Instantly, I panicked. I didn’t plan for this. I had my bathroom fully stocked with jumbo sized pads and numbing spray at home. I was going to push her out. That’s how I envisioned it. That’s what I had planned. And until this moment, I didn’t know how much that meant to me. But that wasn’t what was happening, was it?
It all happened so fast
Before I could even process it, I was laying there under the bright OR lights as an anesthesiologist tried to explain to me what was about to happen. The uncontrollable shaking wasn’t something I’d thought to expect. None of this was something I’d thought to expect, though — I had never had surgery before, let alone be awake for it.
Soon, my husband was at my side and I heard my daughter cry for the first time. Penelope Reese was here.
“Does she have hair?” was the first thing I asked.
She did. They held her up to me so I could see her, and she was gone.
For 30 long minutes, I layed on that table while the doctors were doing whatever it is they do with a baby who was just pulled out of your body by a surgeon. I felt my organs being moved and tugged and watched the clock. I tried to push back the curtain so I could see my baby, but all I could see was her tiny feet. When would this be over? When could I see her?
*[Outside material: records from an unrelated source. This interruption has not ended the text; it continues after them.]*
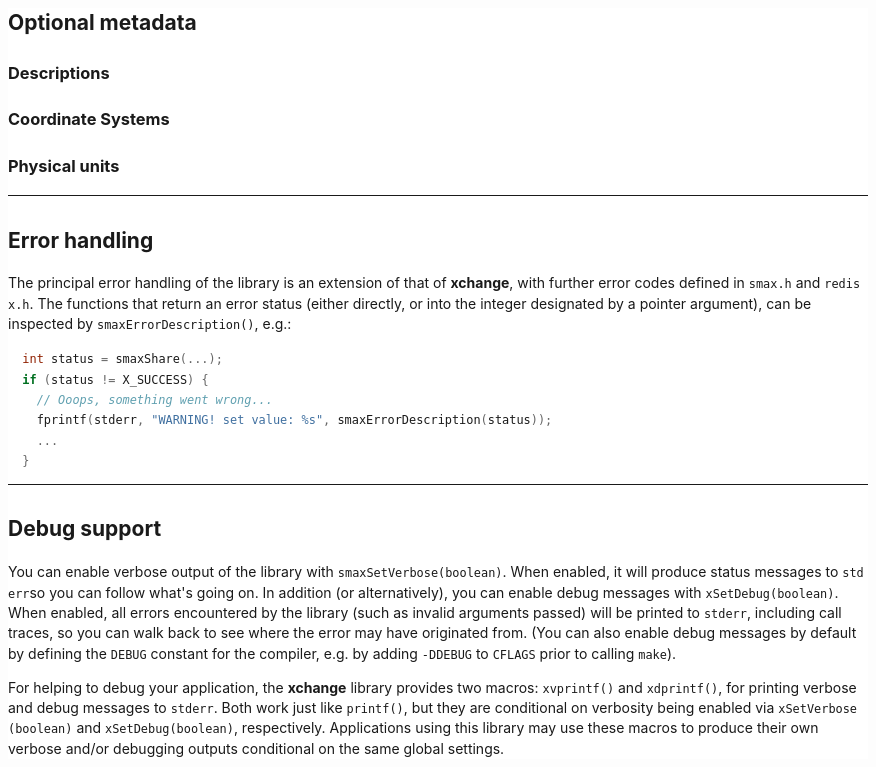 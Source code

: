 <a name="optional-metadata"></a>
## Optional metadata


### Descriptions

### Coordinate Systems

### Physical units


-----------------------------------------------------------------------------

<a name="smax-error-handling"></a>
## Error handling

The principal error handling of the library is an extension of that of __xchange__, with further error codes defined 
in `smax.h` and `redisx.h`. The functions that return an error status (either directly, or into the integer designated 
by a pointer argument), can be inspected by `smaxErrorDescription()`, e.g.:

```c
  int status = smaxShare(...);
  if (status != X_SUCCESS) {
    // Ooops, something went wrong...
    fprintf(stderr, "WARNING! set value: %s", smaxErrorDescription(status));
    ...
  }
```

-----------------------------------------------------------------------------

<a name="smax-debug-support"></a>
## Debug support

You can enable verbose output of the library with `smaxSetVerbose(boolean)`. When enabled, it will produce status 
messages to `stderr`so you can follow what's going on. In addition (or alternatively), you can enable debug messages 
with `xSetDebug(boolean)`. When enabled, all errors encountered by the library (such as invalid arguments passed) will 
be printed to `stderr`, including call traces, so you can walk back to see where the error may have originated from. 
(You can also enable debug messages by default by defining the `DEBUG` constant for the compiler, e.g. by adding 
`-DDEBUG` to `CFLAGS` prior to calling `make`). 

For helping to debug your application, the __xchange__ library provides two macros: `xvprintf()` and `xdprintf()`, 
for printing verbose and debug messages to `stderr`. Both work just like `printf()`, but they are conditional on 
verbosity being enabled via `xSetVerbose(boolean)` and `xSetDebug(boolean)`, respectively. Applications using this 
library may use these macros to produce their own verbose and/or debugging outputs conditional on the same global 
settings.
The first couple of weeks of my baby's life were a blur
At first, I needed help going to the bathroom, getting dressed, and going up and down the stairs. I couldn’t even get out of bed without my husband helping to pull me up. I wasn’t sleeping, breastfeeding wasn’t working out, and it felt like it would be forever before my incision wouldn’t rule my life anymore.
One night, I was sitting on the couch holding Penelope all alone, and it hit me: I missed it. “It” was all those beautiful hospital moments that moms look forward to, the ones they tell you that you’re supposed to have. That first skin-to-skin moment, holding her in my arms in her first few moments of life. I missed the first 30 minutes of her life. And since she was only two weeks old, that felt like a pretty significant chunk.
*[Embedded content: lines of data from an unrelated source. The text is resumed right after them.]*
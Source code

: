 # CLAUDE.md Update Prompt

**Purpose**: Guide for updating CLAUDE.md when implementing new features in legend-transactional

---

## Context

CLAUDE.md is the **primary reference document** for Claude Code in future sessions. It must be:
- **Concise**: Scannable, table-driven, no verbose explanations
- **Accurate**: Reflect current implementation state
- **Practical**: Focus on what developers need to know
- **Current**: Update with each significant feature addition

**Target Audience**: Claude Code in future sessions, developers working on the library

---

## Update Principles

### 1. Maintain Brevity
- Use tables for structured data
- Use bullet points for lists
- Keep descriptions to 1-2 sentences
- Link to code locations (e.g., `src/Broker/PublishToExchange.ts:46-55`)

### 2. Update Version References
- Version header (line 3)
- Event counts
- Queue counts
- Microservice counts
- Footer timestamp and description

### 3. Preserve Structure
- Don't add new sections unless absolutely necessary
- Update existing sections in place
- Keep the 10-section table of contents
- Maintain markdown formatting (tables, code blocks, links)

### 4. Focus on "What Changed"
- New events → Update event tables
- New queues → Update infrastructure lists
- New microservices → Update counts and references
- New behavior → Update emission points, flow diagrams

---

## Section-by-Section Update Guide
I began to question everything
Was it fair to say that I had given birth, when really, what I had done was lay on a table while someone else did all the work? My OB told me that I would likely have to have a c-section again for any future babies, so I probably wouldn’t ever know what it was like to push a baby out of my body.
I felt like I didn’t really have a baby, I had surgery. And it didn’t even make sense to me that she was the one in my tummy, kicking away for almost a full year.
I was pregnant, and then I wasn’t.
I felt sick and nauseous and exhausted for nine months and then I had an operation and 30 minutes later, someone handed me a baby. There was such a disconnect there, and I felt like my body had failed me and her. It broke my heart.
When you’re pregnant, a lot of people tell you that “your body was made for this.” Mine wasn’t. What did that make me?
It took some time to process it all
Slowly but surely I began to recognize that I had a healthy, beautiful baby, and that mattered so much more than her actual birth. I may not have pushed her out of my body, but I was the strong woman who was cut open while wide awake in the middle of a pandemic. My abs had been sliced, my organs were slightly rearranged, and I had healed. I didn’t witness the first 30 minutes of her life, but I have been there for every single minute since then.
Penelope is four months old now, and it’s taken me this long to truly find peace with the way that she came into the world. But now, I know that it doesn’t matter how this smart, pretty, brave little soul made her way here. All that matters is that she is here, and I get to be her mom. The journey was the hardest thing I’ve ever done, but the destination was worth it.